[Available records — start]

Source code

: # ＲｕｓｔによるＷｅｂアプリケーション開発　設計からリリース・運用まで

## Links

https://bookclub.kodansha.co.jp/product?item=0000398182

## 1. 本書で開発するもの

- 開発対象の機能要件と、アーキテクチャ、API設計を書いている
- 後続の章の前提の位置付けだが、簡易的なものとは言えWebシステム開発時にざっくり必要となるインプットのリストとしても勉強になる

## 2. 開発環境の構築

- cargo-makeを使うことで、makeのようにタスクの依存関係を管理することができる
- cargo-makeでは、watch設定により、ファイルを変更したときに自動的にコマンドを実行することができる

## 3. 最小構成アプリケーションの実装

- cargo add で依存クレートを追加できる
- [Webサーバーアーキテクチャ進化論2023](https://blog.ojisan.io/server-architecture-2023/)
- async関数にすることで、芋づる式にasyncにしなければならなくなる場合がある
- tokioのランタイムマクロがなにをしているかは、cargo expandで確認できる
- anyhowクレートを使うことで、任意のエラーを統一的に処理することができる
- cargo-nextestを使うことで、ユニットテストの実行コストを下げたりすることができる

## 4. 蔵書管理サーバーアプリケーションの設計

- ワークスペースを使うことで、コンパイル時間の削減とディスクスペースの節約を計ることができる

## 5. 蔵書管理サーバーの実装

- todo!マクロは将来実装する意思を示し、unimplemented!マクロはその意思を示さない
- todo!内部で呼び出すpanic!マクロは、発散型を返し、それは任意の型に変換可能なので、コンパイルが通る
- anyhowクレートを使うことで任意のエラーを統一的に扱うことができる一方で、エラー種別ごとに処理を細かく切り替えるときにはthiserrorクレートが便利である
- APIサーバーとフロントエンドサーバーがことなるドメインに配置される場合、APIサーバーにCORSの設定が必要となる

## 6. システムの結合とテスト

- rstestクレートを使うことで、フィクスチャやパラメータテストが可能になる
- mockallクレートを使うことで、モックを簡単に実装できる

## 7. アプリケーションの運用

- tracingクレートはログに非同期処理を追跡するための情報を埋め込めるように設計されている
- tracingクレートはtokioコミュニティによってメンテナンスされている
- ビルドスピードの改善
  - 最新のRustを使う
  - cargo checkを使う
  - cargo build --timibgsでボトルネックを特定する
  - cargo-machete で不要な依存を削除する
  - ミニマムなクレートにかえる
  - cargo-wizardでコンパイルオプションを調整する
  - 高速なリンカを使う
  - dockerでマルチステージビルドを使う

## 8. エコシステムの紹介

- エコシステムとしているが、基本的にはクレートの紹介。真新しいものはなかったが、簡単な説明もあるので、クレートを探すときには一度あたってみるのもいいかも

[Available records — finish]

# Task directions:
The complete listing must be printed again exactly as given.

# Response to the task:
Source code

: # ＲｕｓｔによるＷｅｂアプリケーション開発　設計からリリース・運用まで

## Links

https://bookclub.kodansha.co.jp/product?item=0000398182

## 1. 本書で開発するもの

- 開発対象の機能要件と、アーキテクチャ、API設計を書いている
- 後続の章の前提の位置付けだが、簡易的なものとは言えWebシステム開発時にざっくり必要となるインプットのリストとしても勉強になる

## 2. 開発環境の構築

- cargo-makeを使うことで、makeのようにタスクの依存関係を管理することができる
- cargo-makeでは、watch設定により、ファイルを変更したときに自動的にコマンドを実行することができる

## 3. 最小構成アプリケーションの実装

- cargo add で依存クレートを追加できる
- [Webサーバーアーキテクチャ進化論2023](https://blog.ojisan.io/server-architecture-2023/)
- async関数にすることで、芋づる式にasyncにしなければならなくなる場合がある
- tokioのランタイムマクロがなにをしているかは、cargo expandで確認できる
- anyhowクレートを使うことで、任意のエラーを統一的に処理することができる
- cargo-nextestを使うことで、ユニットテストの実行コストを下げたりすることができる

## 4. 蔵書管理サーバーアプリケーションの設計

- ワークスペースを使うことで、コンパイル時間の削減とディスクスペースの節約を計ることができる

## 5. 蔵書管理サーバーの実装

- todo!マクロは将来実装する意思を示し、unimplemented!マクロはその意思を示さない
- todo!内部で呼び出すpanic!マクロは、発散型を返し、それは任意の型に変換可能なので、コンパイルが通る
- anyhowクレートを使うことで任意のエラーを統一的に扱うことができる一方で、エラー種別ごとに処理を細かく切り替えるときにはthiserrorクレートが便利である
- APIサーバーとフロントエンドサーバーがことなるドメインに配置される場合、APIサーバーにCORSの設定が必要となる

## 6. システムの結合とテスト

- rstestクレートを使うことで、フィクスチャやパラメータテストが可能になる
- mockallクレートを使うことで、モックを簡単に実装できる

## 7. アプリケーションの運用

- tracingクレートはログに非同期処理を追跡するための情報を埋め込めるように設計されている
- tracingクレートはtokioコミュニティによってメンテナンスされている
- ビルドスピードの改善
  - 最新のRustを使う
  - cargo checkを使う
  - cargo build --timibgsでボトルネックを特定する
  - cargo-machete で不要な依存を削除する
  - ミニマムなクレートにかえる
  - cargo-wizardでコンパイルオプションを調整する
  - 高速なリンカを使う
  - dockerでマルチステージビルドを使う

## 8. エコシステムの紹介

- エコシステムとしているが、基本的にはクレートの紹介。真新しいものはなかったが、簡単な説明もあるので、クレートを探すときには一度あたってみるのもいいかも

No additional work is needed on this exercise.